David Smilde, senior fellow at the Washington Office on Latin America, a research and advocacy nongovernmental organization, said one of Maduro's last options now is to double down and keep Venezuelans reliant on CLAP boxes, a monthly supply of food handed out to many families.

Maduro introduced the CLAP box policy in 2016 and it's one of the main reasons why his government retains support among the country's poorest citizens.

"To accept international aid undermines the government's own self-definition. It's really hard for them to accept that situations are so bad that they would require humanitarian aid," Smilde said.

Right now, only those with access to foreign currencies, specifically U.S. dollars, Smilde said, have an easy time buying the essentials to feed their families. Lower-income families in Venezuela sometimes work to make $5 a month.

Images have surfaced from inside the country that show Venezuelans eating from garbage trucks and malnourished, bed-ridden children in need of medicine.

Atala Sosa, who works with Venezolanos en Accion en Dallas, a group of volunteers who help the various nonprofits in their efforts to provide aid to Venezuelans, said the images are heartbreaking and motivate her to stay involved in these local efforts.

"Sometimes you want to be optimistic, but you see so much corruption.

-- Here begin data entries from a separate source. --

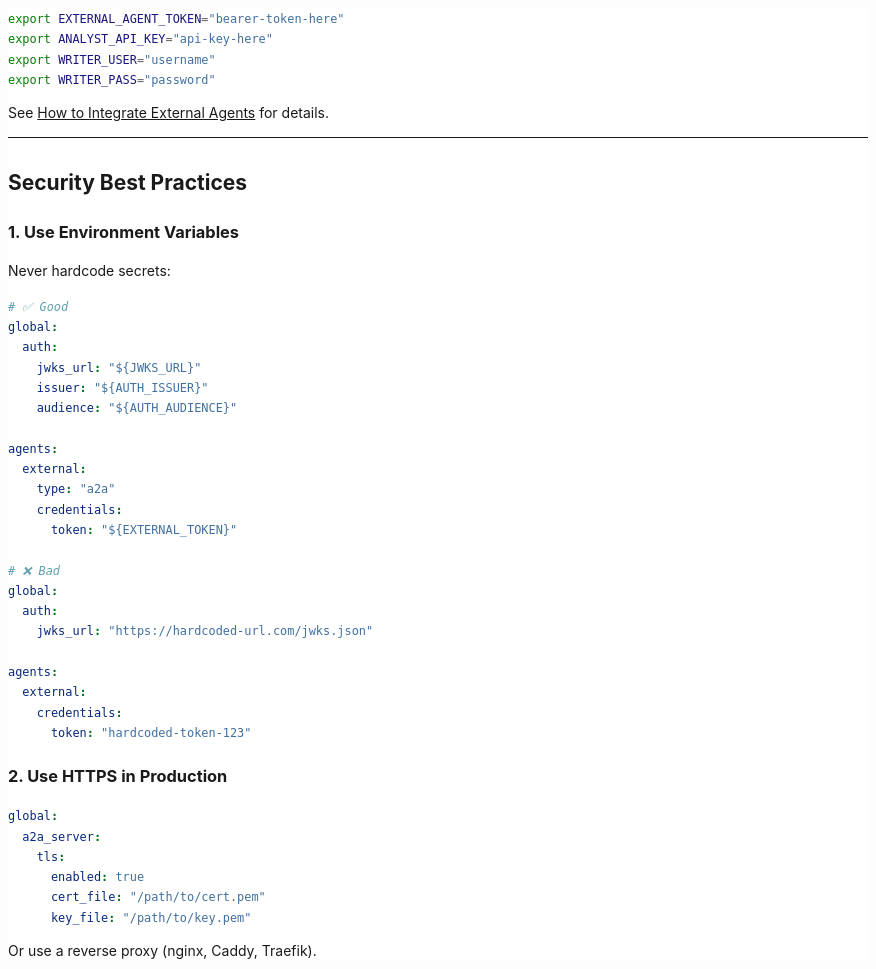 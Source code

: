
 ```bash
export EXTERNAL_AGENT_TOKEN="bearer-token-here"
export ANALYST_API_KEY="api-key-here"
export WRITER_USER="username"
export WRITER_PASS="password"
```

See [How to Integrate External Agents](../how-to/integrate-external-agents.md) for details.

---

## Security Best Practices

### 1. Use Environment Variables

Never hardcode secrets:

```yaml
# ✅ Good
global:
  auth:
    jwks_url: "${JWKS_URL}"
    issuer: "${AUTH_ISSUER}"
    audience: "${AUTH_AUDIENCE}"

agents:
  external:
    type: "a2a"
    credentials:
      token: "${EXTERNAL_TOKEN}"

# ❌ Bad
global:
  auth:
    jwks_url: "https://hardcoded-url.com/jwks.json"

agents:
  external:
    credentials:
      token: "hardcoded-token-123"
```

### 2. Use HTTPS in Production

```yaml
global:
  a2a_server:
    tls:
      enabled: true
      cert_file: "/path/to/cert.pem"
      key_file: "/path/to/key.pem"
```

Or use a reverse proxy (nginx, Caddy, Traefik).

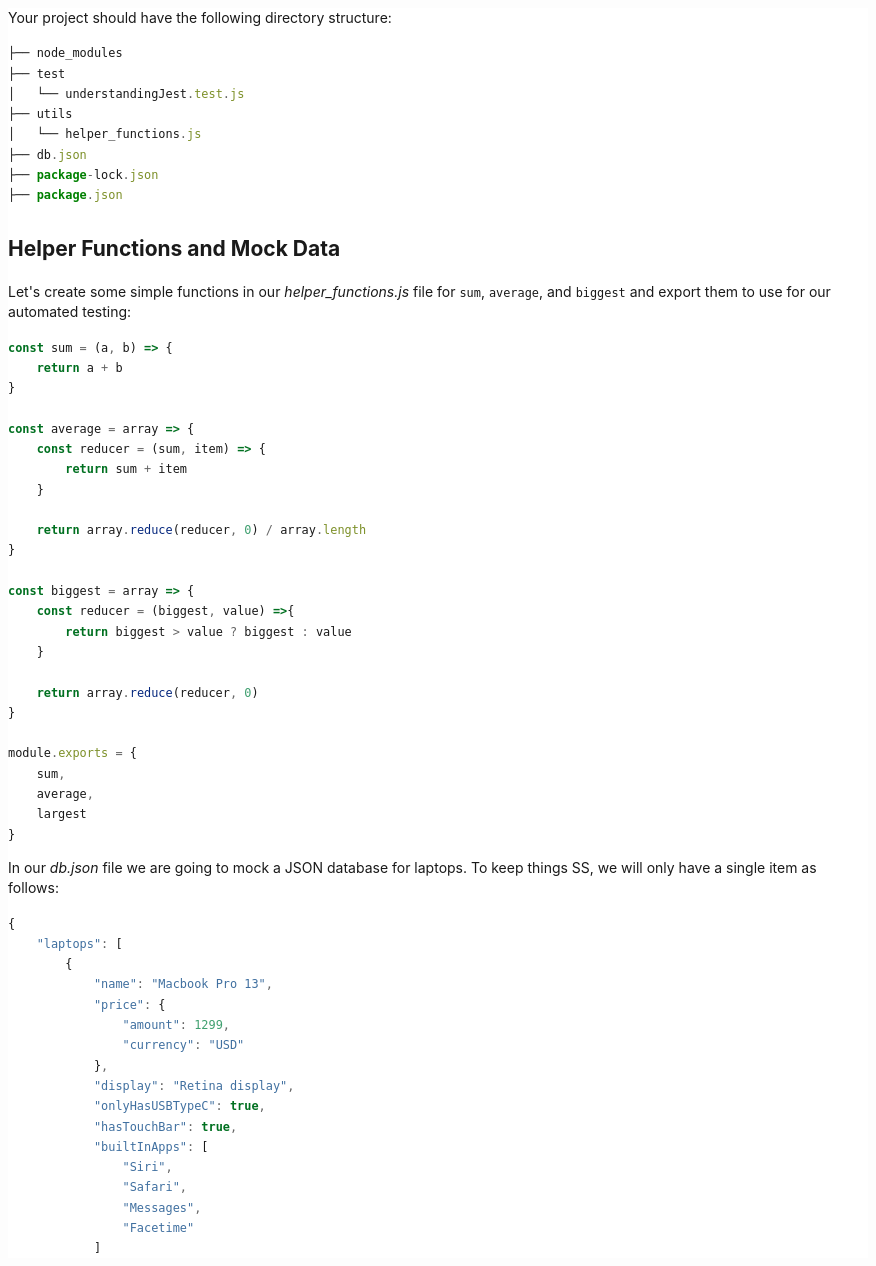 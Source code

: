 Your project should have the following directory structure:
```javascript
├── node_modules
├── test
│   └── understandingJest.test.js
├── utils
│   └── helper_functions.js
├── db.json
├── package-lock.json
├── package.json
```

## Helper Functions and Mock Data
Let's create some simple functions in our *helper_functions.js* file for `sum`, `average`, and `biggest` and export them to use for our automated testing:

```javascript
const sum = (a, b) => {
    return a + b
}

const average = array => {
    const reducer = (sum, item) => {
        return sum + item
    }

    return array.reduce(reducer, 0) / array.length
}

const biggest = array => {
    const reducer = (biggest, value) =>{
        return biggest > value ? biggest : value
    }
    
    return array.reduce(reducer, 0)
}

module.exports = {
    sum,
    average,
    largest
}
```

In our *db.json* file we are going to mock a JSON database for laptops. To keep things SS, we will only have a single item as follows:

```javascript
{
    "laptops": [
        {
            "name": "Macbook Pro 13",
            "price": {
                "amount": 1299,
                "currency": "USD"
            },
            "display": "Retina display",
            "onlyHasUSBTypeC": true,
            "hasTouchBar": true,
            "builtInApps": [
                "Siri",
                "Safari",
                "Messages",
                "Facetime"
            ]
```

You try to understand how someone can be so sick to do this to their own country," Sosa said.

Sosa has been living outside Venezuela since 2001, most of that time in Dallas. The last time she visited her home country was in 2016. She said she can't see herself going back until Maduro is gone from power. And now the only thing she can do, she said, is keep collecting aid to send home.

"It's not about who is the president, it's not about what party is in power," Sosa said. "It's about how you can be the best citizen and how you can contribute to the country."